[Directions for this task]
In the data below, find the line that contains "obzira na <b>sve</b></em>" and the line that contains "500 metara .</em>". Copy both, plus every line between them, exactly.

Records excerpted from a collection
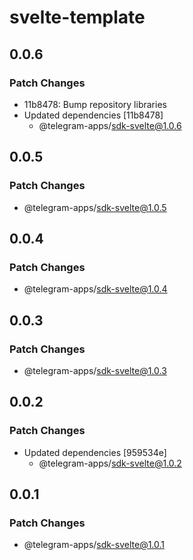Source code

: # svelte-template

## 0.0.6

### Patch Changes

- 11b8478: Bump repository libraries
- Updated dependencies [11b8478]
  - @telegram-apps/sdk-svelte@1.0.6

## 0.0.5

### Patch Changes

- @telegram-apps/sdk-svelte@1.0.5

## 0.0.4

### Patch Changes

- @telegram-apps/sdk-svelte@1.0.4

## 0.0.3

### Patch Changes

- @telegram-apps/sdk-svelte@1.0.3

## 0.0.2

### Patch Changes

- Updated dependencies [959534e]
  - @telegram-apps/sdk-svelte@1.0.2

## 0.0.1

### Patch Changes

- @telegram-apps/sdk-svelte@1.0.1
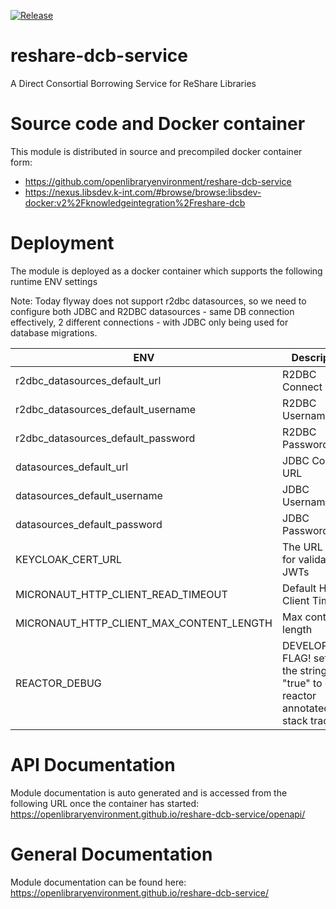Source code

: [![Release](https://github.com/openlibraryenvironment/reshare-dcb-service/actions/workflows/release.yml/badge.svg?branch=main)](https://github.com/openlibraryenvironment/reshare-dcb-service/actions/workflows/release.yml)

# reshare-dcb-service

A Direct Consortial Borrowing Service for ReShare Libraries

# Source code and Docker container

This module is distributed in source and precompiled docker container form:

* https://github.com/openlibraryenvironment/reshare-dcb-service
* https://nexus.libsdev.k-int.com/#browse/browse:libsdev-docker:v2%2Fknowledgeintegration%2Freshare-dcb

# Deployment

The module is deployed as a docker container which supports the following runtime ENV settings

Note: Today flyway does not support r2dbc datasources, so we need to configure both JDBC and R2DBC datasources - same
DB connection effectively, 2 different connections - with JDBC only being used for database migrations.

| ENV                                | Description       | Example                               |
|------------------------------------|-------------------|---------------------------------------|
| r2dbc_datasources_default_url      | R2DBC Connect URL | r2dbc:postgresql://localhost:5432/dcb |
| r2dbc_datasources_default_username | R2DBC Username    | dcb                                   |
| r2dbc_datasources_default_password | R2DBC Password    | dcb                                   
| datasources_default_url            | JDBC Connect URL  | jdbc:postgresql://localhost:5432/dcb  |
| datasources_default_username       | JDBC Username     | dcb                                   |
| datasources_default_password       | JDBC Password     | dcb                                   |
| KEYCLOAK_CERT_URL                  | The URL used for validating JWTs     | https://reshare-hub-kc.libsdev.k-int.com/realms/reshare-hub/protocol/openid-connect/certs |
| MICRONAUT_HTTP_CLIENT_READ_TIMEOUT | Default HTTP Client Timeout  | PT1M |
| MICRONAUT_HTTP_CLIENT_MAX_CONTENT_LENGTH | Max content length  | 20971520 |
| REACTOR_DEBUG | DEVELOPMENT FLAG! set to the string "true" to enable reactor annotated stack trace  | true |


# API Documentation

Module documentation is auto generated and is accessed from the following URL once the container has
started: https://openlibraryenvironment.github.io/reshare-dcb-service/openapi/

# General Documentation

Module documentation can be found here: https://openlibraryenvironment.github.io/reshare-dcb-service/


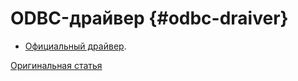 # ODBC-драйвер {#odbc-draiver}

- [Официальный драйвер](https://github.com/ClickHouse/clickhouse-odbc).

[Оригинальная статья](https://clickhouse.tech/docs/ru/interfaces/odbc/) <!--hide-->
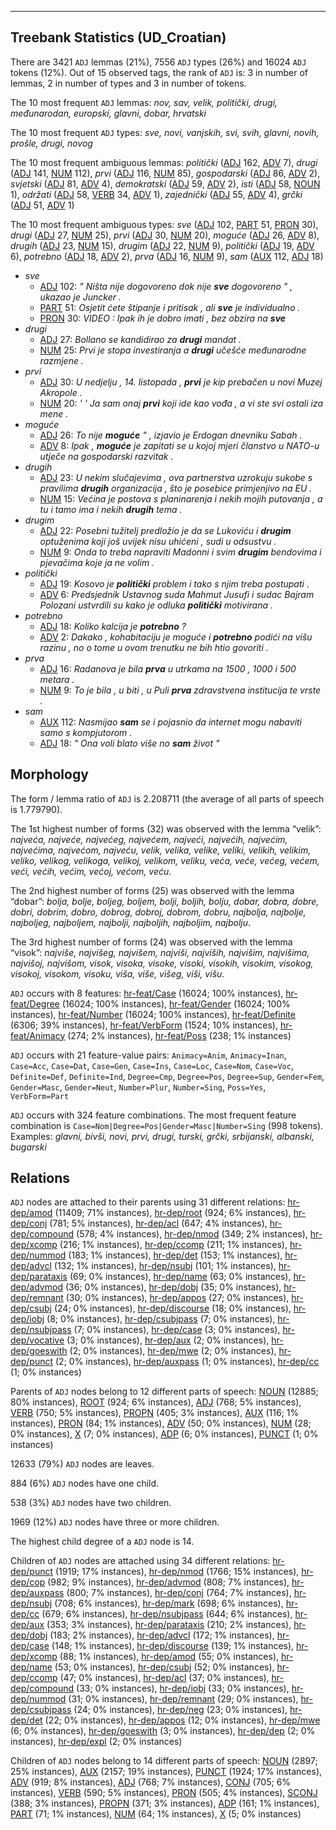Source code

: 

--------------------------------------------------------------------------------

## Treebank Statistics (UD_Croatian)

There are 3421 `ADJ` lemmas (21%), 7556 `ADJ` types (26%) and 16024 `ADJ` tokens (12%).
Out of 15 observed tags, the rank of `ADJ` is: 3 in number of lemmas, 2 in number of types and 3 in number of tokens.

The 10 most frequent `ADJ` lemmas: <em>nov, sav, velik, politički, drugi, međunarodan, europski, glavni, dobar, hrvatski</em>

The 10 most frequent `ADJ` types:  <em>sve, novi, vanjskih, svi, svih, glavni, novih, prošle, drugi, novog</em>

The 10 most frequent ambiguous lemmas: <em>politički</em> ([ADJ]() 162, [ADV]() 7), <em>drugi</em> ([ADJ]() 141, [NUM]() 112), <em>prvi</em> ([ADJ]() 116, [NUM]() 85), <em>gospodarski</em> ([ADJ]() 86, [ADV]() 2), <em>svjetski</em> ([ADJ]() 81, [ADV]() 4), <em>demokratski</em> ([ADJ]() 59, [ADV]() 2), <em>isti</em> ([ADJ]() 58, [NOUN]() 1), <em>održati</em> ([ADJ]() 58, [VERB]() 34, [ADV]() 1), <em>zajednički</em> ([ADJ]() 55, [ADV]() 4), <em>grčki</em> ([ADJ]() 51, [ADV]() 1)

The 10 most frequent ambiguous types:  <em>sve</em> ([ADJ]() 102, [PART]() 51, [PRON]() 30), <em>drugi</em> ([ADJ]() 27, [NUM]() 25), <em>prvi</em> ([ADJ]() 30, [NUM]() 20), <em>moguće</em> ([ADJ]() 26, [ADV]() 8), <em>drugih</em> ([ADJ]() 23, [NUM]() 15), <em>drugim</em> ([ADJ]() 22, [NUM]() 9), <em>politički</em> ([ADJ]() 19, [ADV]() 6), <em>potrebno</em> ([ADJ]() 18, [ADV]() 2), <em>prva</em> ([ADJ]() 16, [NUM]() 9), <em>sam</em> ([AUX]() 112, [ADJ]() 18)


* <em>sve</em>
  * [ADJ]() 102: <em>" Ništa nije dogovoreno dok nije <b>sve</b> dogovoreno " , ukazao je Juncker .</em>
  * [PART]() 51: <em>Osjetit ćete štipanje i pritisak , ali <b>sve</b> je individualno .</em>
  * [PRON]() 30: <em>VIDEO : Ipak ih je dobro imati , bez obzira na <b>sve</b></em>
* <em>drugi</em>
  * [ADJ]() 27: <em>Bollano se kandidirao za <b>drugi</b> mandat .</em>
  * [NUM]() 25: <em>Prvi je stopa investiranja a <b>drugi</b> učešće međunarodne razmjene .</em>
* <em>prvi</em>
  * [ADJ]() 30: <em>U nedjelju , 14. listopada , <b>prvi</b> je kip prebačen u novi Muzej Akropole .</em>
  * [NUM]() 20: <em>' ' Ja sam onaj <b>prvi</b> koji ide kao vođa , a vi ste svi ostali iza mene .</em>
* <em>moguće</em>
  * [ADJ]() 26: <em>To nije <b>moguće</b> " , izjavio je Erdogan dnevniku Sabah .</em>
  * [ADV]() 8: <em>Ipak , <b>moguće</b> je zapitati se u kojoj mjeri članstvo u NATO-u utječe na gospodarski razvitak .</em>
* <em>drugih</em>
  * [ADJ]() 23: <em>U nekim slučajevima , ova partnerstva uzrokuju sukobe s pravilima <b>drugih</b> organizacija , što je posebice primjenjivo na EU .</em>
  * [NUM]() 15: <em>Većina je postova s planinarenja i nekih mojih putovanja , a tu i tamo ima i nekih <b>drugih</b> tema .</em>
* <em>drugim</em>
  * [ADJ]() 22: <em>Posebni tužitelj predložio je da se Lukoviću i <b>drugim</b> optuženima koji još uvijek nisu uhićeni , sudi u odsustvu .</em>
  * [NUM]() 9: <em>Onda to treba napraviti Madonni i svim <b>drugim</b> bendovima i pjevačima koje ja ne volim .</em>
* <em>politički</em>
  * [ADJ]() 19: <em>Kosovo je <b>politički</b> problem i tako s njim treba postupati .</em>
  * [ADV]() 6: <em>Predsjednik Ustavnog suda Mahmut Jusufi i sudac Bajram Polozani ustvrdili su kako je odluka <b>politički</b> motivirana .</em>
* <em>potrebno</em>
  * [ADJ]() 18: <em>Koliko kalcija je <b>potrebno</b> ?</em>
  * [ADV]() 2: <em>Dakako , kohabitaciju je moguće i <b>potrebno</b> podići na višu razinu , no o tome u ovom trenutku ne bih htio govoriti .</em>
* <em>prva</em>
  * [ADJ]() 16: <em>Radanova je bila <b>prva</b> u utrkama na 1500 , 1000 i 500 metara .</em>
  * [NUM]() 9: <em>To je bila , u biti , u Puli <b>prva</b> zdravstvena institucija te vrste .</em>
* <em>sam</em>
  * [AUX]() 112: <em>Nasmijao <b>sam</b> se i pojasnio da internet mogu nabaviti samo s kompjutorom .</em>
  * [ADJ]() 18: <em>" Ona voli blato više no <b>sam</b> život "</em>

## Morphology

The form / lemma ratio of `ADJ` is 2.208711 (the average of all parts of speech is 1.779790).

The 1st highest number of forms (32) was observed with the lemma “velik”: <em>najveća, najveće, najvećeg, najvećem, najveći, najvećih, najvećim, najvećima, najvećom, najveću, velik, velika, velike, veliki, velikih, velikim, veliko, velikog, velikoga, velikoj, velikom, veliku, veća, veće, većeg, većem, veći, većih, većim, većoj, većom, veću</em>.

The 2nd highest number of forms (25) was observed with the lemma “dobar”: <em>bolja, bolje, boljeg, boljem, bolji, boljih, bolju, dobar, dobra, dobre, dobri, dobrim, dobro, dobrog, dobroj, dobrom, dobru, najbolja, najbolje, najboljeg, najboljem, najbolji, najboljih, najboljim, najbolju</em>.

The 3rd highest number of forms (24) was observed with the lemma “visok”: <em>najviše, najvišeg, najvišem, najviši, najviših, najvišim, najvišima, najvišoj, najvišom, visok, visoka, visoke, visoki, visokih, visokim, visokog, visokoj, visokom, visoku, viša, više, višeg, viši, višu</em>.

`ADJ` occurs with 8 features: [hr-feat/Case]() (16024; 100% instances), [hr-feat/Degree]() (16024; 100% instances), [hr-feat/Gender]() (16024; 100% instances), [hr-feat/Number]() (16024; 100% instances), [hr-feat/Definite]() (6306; 39% instances), [hr-feat/VerbForm]() (1524; 10% instances), [hr-feat/Animacy]() (274; 2% instances), [hr-feat/Poss]() (238; 1% instances)

`ADJ` occurs with 21 feature-value pairs: `Animacy=Anim`, `Animacy=Inan`, `Case=Acc`, `Case=Dat`, `Case=Gen`, `Case=Ins`, `Case=Loc`, `Case=Nom`, `Case=Voc`, `Definite=Def`, `Definite=Ind`, `Degree=Cmp`, `Degree=Pos`, `Degree=Sup`, `Gender=Fem`, `Gender=Masc`, `Gender=Neut`, `Number=Plur`, `Number=Sing`, `Poss=Yes`, `VerbForm=Part`

`ADJ` occurs with 324 feature combinations.
The most frequent feature combination is `Case=Nom|Degree=Pos|Gender=Masc|Number=Sing` (998 tokens).
Examples: <em>glavni, bivši, novi, prvi, drugi, turski, grčki, srbijanski, albanski, bugarski</em>


## Relations

`ADJ` nodes are attached to their parents using 31 different relations: [hr-dep/amod]() (11409; 71% instances), [hr-dep/root]() (924; 6% instances), [hr-dep/conj]() (781; 5% instances), [hr-dep/acl]() (647; 4% instances), [hr-dep/compound]() (578; 4% instances), [hr-dep/nmod]() (349; 2% instances), [hr-dep/xcomp]() (216; 1% instances), [hr-dep/ccomp]() (211; 1% instances), [hr-dep/nummod]() (183; 1% instances), [hr-dep/det]() (153; 1% instances), [hr-dep/advcl]() (132; 1% instances), [hr-dep/nsubj]() (101; 1% instances), [hr-dep/parataxis]() (69; 0% instances), [hr-dep/name]() (63; 0% instances), [hr-dep/advmod]() (36; 0% instances), [hr-dep/dobj]() (35; 0% instances), [hr-dep/remnant]() (30; 0% instances), [hr-dep/appos]() (27; 0% instances), [hr-dep/csubj]() (24; 0% instances), [hr-dep/discourse]() (18; 0% instances), [hr-dep/iobj]() (8; 0% instances), [hr-dep/csubjpass]() (7; 0% instances), [hr-dep/nsubjpass]() (7; 0% instances), [hr-dep/case]() (3; 0% instances), [hr-dep/vocative]() (3; 0% instances), [hr-dep/aux]() (2; 0% instances), [hr-dep/goeswith]() (2; 0% instances), [hr-dep/mwe]() (2; 0% instances), [hr-dep/punct]() (2; 0% instances), [hr-dep/auxpass]() (1; 0% instances), [hr-dep/cc]() (1; 0% instances)

Parents of `ADJ` nodes belong to 12 different parts of speech: [NOUN]() (12885; 80% instances), [ROOT]() (924; 6% instances), [ADJ]() (768; 5% instances), [VERB]() (750; 5% instances), [PROPN]() (405; 3% instances), [AUX]() (116; 1% instances), [PRON]() (84; 1% instances), [ADV]() (50; 0% instances), [NUM]() (28; 0% instances), [X]() (7; 0% instances), [ADP]() (6; 0% instances), [PUNCT]() (1; 0% instances)

12633 (79%) `ADJ` nodes are leaves.

884 (6%) `ADJ` nodes have one child.

538 (3%) `ADJ` nodes have two children.

1969 (12%) `ADJ` nodes have three or more children.

The highest child degree of a `ADJ` node is 14.

Children of `ADJ` nodes are attached using 34 different relations: [hr-dep/punct]() (1919; 17% instances), [hr-dep/nmod]() (1766; 15% instances), [hr-dep/cop]() (982; 9% instances), [hr-dep/advmod]() (808; 7% instances), [hr-dep/auxpass]() (800; 7% instances), [hr-dep/conj]() (764; 7% instances), [hr-dep/nsubj]() (708; 6% instances), [hr-dep/mark]() (698; 6% instances), [hr-dep/cc]() (679; 6% instances), [hr-dep/nsubjpass]() (644; 6% instances), [hr-dep/aux]() (353; 3% instances), [hr-dep/parataxis]() (210; 2% instances), [hr-dep/dobj]() (183; 2% instances), [hr-dep/advcl]() (172; 1% instances), [hr-dep/case]() (148; 1% instances), [hr-dep/discourse]() (139; 1% instances), [hr-dep/xcomp]() (88; 1% instances), [hr-dep/amod]() (55; 0% instances), [hr-dep/name]() (53; 0% instances), [hr-dep/csubj]() (52; 0% instances), [hr-dep/ccomp]() (47; 0% instances), [hr-dep/acl]() (37; 0% instances), [hr-dep/compound]() (33; 0% instances), [hr-dep/iobj]() (33; 0% instances), [hr-dep/nummod]() (31; 0% instances), [hr-dep/remnant]() (29; 0% instances), [hr-dep/csubjpass]() (24; 0% instances), [hr-dep/neg]() (23; 0% instances), [hr-dep/det]() (22; 0% instances), [hr-dep/appos]() (12; 0% instances), [hr-dep/mwe]() (6; 0% instances), [hr-dep/goeswith]() (3; 0% instances), [hr-dep/dep]() (2; 0% instances), [hr-dep/expl]() (2; 0% instances)

Children of `ADJ` nodes belong to 14 different parts of speech: [NOUN]() (2897; 25% instances), [AUX]() (2157; 19% instances), [PUNCT]() (1924; 17% instances), [ADV]() (919; 8% instances), [ADJ]() (768; 7% instances), [CONJ]() (705; 6% instances), [VERB]() (590; 5% instances), [PRON]() (505; 4% instances), [SCONJ]() (388; 3% instances), [PROPN]() (371; 3% instances), [ADP]() (161; 1% instances), [PART]() (71; 1% instances), [NUM]() (64; 1% instances), [X]() (5; 0% instances)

[Final answer]
  * [PRON]() 30: <em>VIDEO : Ipak ih je dobro imati , bez obzira na <b>sve</b></em>
* <em>drugi</em>
  * [ADJ]() 27: <em>Bollano se kandidirao za <b>drugi</b> mandat .</em>
  * [NUM]() 25: <em>Prvi je stopa investiranja a <b>drugi</b> učešće međunarodne razmjene .</em>
* <em>prvi</em>
  * [ADJ]() 30: <em>U nedjelju , 14. listopada , <b>prvi</b> je kip prebačen u novi Muzej Akropole .</em>
  * [NUM]() 20: <em>' ' Ja sam onaj <b>prvi</b> koji ide kao vođa , a vi ste svi ostali iza mene .</em>
* <em>moguće</em>
  * [ADJ]() 26: <em>To nije <b>moguće</b> " , izjavio je Erdogan dnevniku Sabah .</em>
  * [ADV]() 8: <em>Ipak , <b>moguće</b> je zapitati se u kojoj mjeri članstvo u NATO-u utječe na gospodarski razvitak .</em>
* <em>drugih</em>
  * [ADJ]() 23: <em>U nekim slučajevima , ova partnerstva uzrokuju sukobe s pravilima <b>drugih</b> organizacija , što je posebice primjenjivo na EU .</em>
  * [NUM]() 15: <em>Većina je postova s planinarenja i nekih mojih putovanja , a tu i tamo ima i nekih <b>drugih</b> tema .</em>
* <em>drugim</em>
  * [ADJ]() 22: <em>Posebni tužitelj predložio je da se Lukoviću i <b>drugim</b> optuženima koji još uvijek nisu uhićeni , sudi u odsustvu .</em>
  * [NUM]() 9: <em>Onda to treba napraviti Madonni i svim <b>drugim</b> bendovima i pjevačima koje ja ne volim .</em>
* <em>politički</em>
  * [ADJ]() 19: <em>Kosovo je <b>politički</b> problem i tako s njim treba postupati .</em>
  * [ADV]() 6: <em>Predsjednik Ustavnog suda Mahmut Jusufi i sudac Bajram Polozani ustvrdili su kako je odluka <b>politički</b> motivirana .</em>
* <em>potrebno</em>
  * [ADJ]() 18: <em>Koliko kalcija je <b>potrebno</b> ?</em>
  * [ADV]() 2: <em>Dakako , kohabitaciju je moguće i <b>potrebno</b> podići na višu razinu , no o tome u ovom trenutku ne bih htio govoriti .</em>
* <em>prva</em>
  * [ADJ]() 16: <em>Radanova je bila <b>prva</b> u utrkama na 1500 , 1000 i 500 metara .</em>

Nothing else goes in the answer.